## Task input:
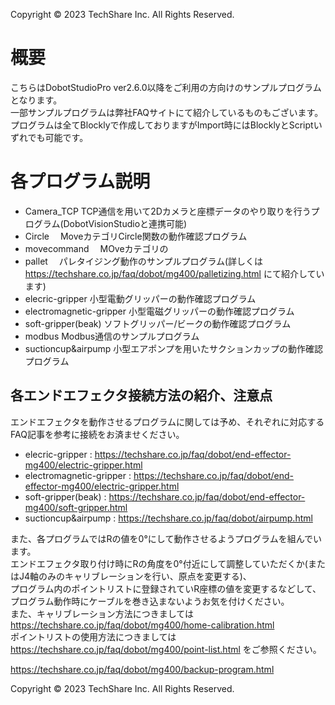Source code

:Copyright © 2023 TechShare Inc. All Rights Reserved.

# 概要
こちらはDobotStudioPro ver2.6.0以降をご利用の方向けのサンプルプログラムとなります。<br>
一部サンプルプログラムは弊社FAQサイトにて紹介しているものもございます。<br>
プログラムは全てBlocklyで作成しておりますがImport時にはBlocklyとScriptいずれでも可能です。<br>


# 各プログラム説明

- Camera_TCP TCP通信を用いて2Dカメラと座標データのやり取りを行うプログラム(DobotVisionStudioと連携可能)
- Circle 　MoveカテゴリCircle関数の動作確認プログラム
- movecommand   　MOveカテゴリの
- pallet  　パレタイジング動作のサンプルプログラム(詳しくは https://techshare.co.jp/faq/dobot/mg400/palletizing.html にて紹介しています)
- elecric-gripper 小型電動グリッパーの動作確認プログラム
- electromagnetic-gripper 小型電磁グリッパーの動作確認プログラム
- soft-gripper(beak) ソフトグリッパー/ビークの動作確認プログラム
- modbus Modbus通信のサンプルプログラム
- suctioncup&airpump 小型エアポンプを用いたサクションカップの動作確認プログラム

## 各エンドエフェクタ接続方法の紹介、注意点
エンドエフェクタを動作させるプログラムに関しては予め、それぞれに対応するFAQ記事を参考に接続をお済ませください。<br>
- elecric-gripper : https://techshare.co.jp/faq/dobot/end-effector-mg400/electric-gripper.html
- electromagnetic-gripper : https://techshare.co.jp/faq/dobot/end-effector-mg400/electric-gripper.html
- soft-gripper(beak) : https://techshare.co.jp/faq/dobot/end-effector-mg400/soft-gripper.html
- suctioncup&airpump : https://techshare.co.jp/faq/dobot/airpump.html

また、各プログラムではRの値を0°にして動作させるようプログラムを組んでいます。<br>
エンドエフェクタ取り付け時にRの角度を0°付近にして調整していただくか(またはJ4軸のみのキャリブレーションを行い、原点を変更する)、<br>
プログラム内のポイントリストに登録されていR座標の値を変更するなどして、プログラム動作時にケーブルを巻き込まないようお気を付けください。<br>
また、キャリブレーション方法につきましては https://techshare.co.jp/faq/dobot/mg400/home-calibration.html <br>
ポイントリストの使用方法につきましては https://techshare.co.jp/faq/dobot/mg400/point-list.html をご参照ください。<br>


https://techshare.co.jp/faq/dobot/mg400/backup-program.html<br>

Copyright © 2023 TechShare Inc. All Rights Reserved.
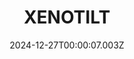 ---
title: "XENOTILT"
id: 2008980
date: 2024-12-27T00:00:07.003Z
link: games/steam/recent/xenotilt
image: http://media.steampowered.com/steamcommunity/public/images/apps/2008980/b0c6b9cd1a958b4e41fcd9b0a1b4b8828a748e8a.jpg
playtime_2weeks: 9
playtime_forever: 117
playtime_windows_forever: 0
playtime_mac_forever: 0
playtime_linux_forever: 117
playtime_deck_forever: 117
---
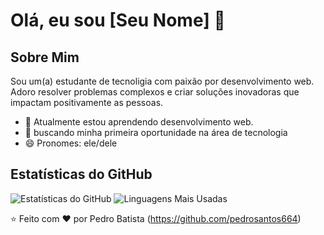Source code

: # Olá, eu sou [Seu Nome] 👋

## Sobre Mim
Sou um(a) estudante de tecnoligia com paixão por desenvolvimento web. Adoro resolver problemas complexos e criar soluções inovadoras que impactam positivamente as pessoas.

- 🌱 Atualmente estou aprendendo desenvolvimento web.
- 💼 buscando minha primeira oportunidade na área de tecnologia 
- 😄 Pronomes: ele/dele
## Estatísticas do GitHub
![Estatísticas do GitHub](https://github-readme-stats.vercel.app/api?username=pedrosantos664&show_icons=true&theme=dark&hide_border=true)
![Linguagens Mais Usadas](https://github-readme-stats.vercel.app/api/top-langs/?username=pedrosantos664&layout=compact&theme=dark&hide_border=true)


⭐️ Feito com ❤️ por Pedro Batista (https://github.com/pedrosantos664)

## Exercise:
Range to copy from the listing above: the line containing "playtime_windows_forever: 0" down to the line containing "## Estatísticas do GitHub", both included. Reproduce it exactly, minus the pictures, and add nothing.

## Output of the task:
playtime_windows_forever: 0
playtime_mac_forever: 0
playtime_linux_forever: 117
playtime_deck_forever: 117
---
Source code

: # Olá, eu sou [Seu Nome] 👋

## Sobre Mim
Sou um(a) estudante de tecnoligia com paixão por desenvolvimento web. Adoro resolver problemas complexos e criar soluções inovadoras que impactam positivamente as pessoas.

- 🌱 Atualmente estou aprendendo desenvolvimento web.
- 💼 buscando minha primeira oportunidade na área de tecnologia 
- 😄 Pronomes: ele/dele
## Estatísticas do GitHub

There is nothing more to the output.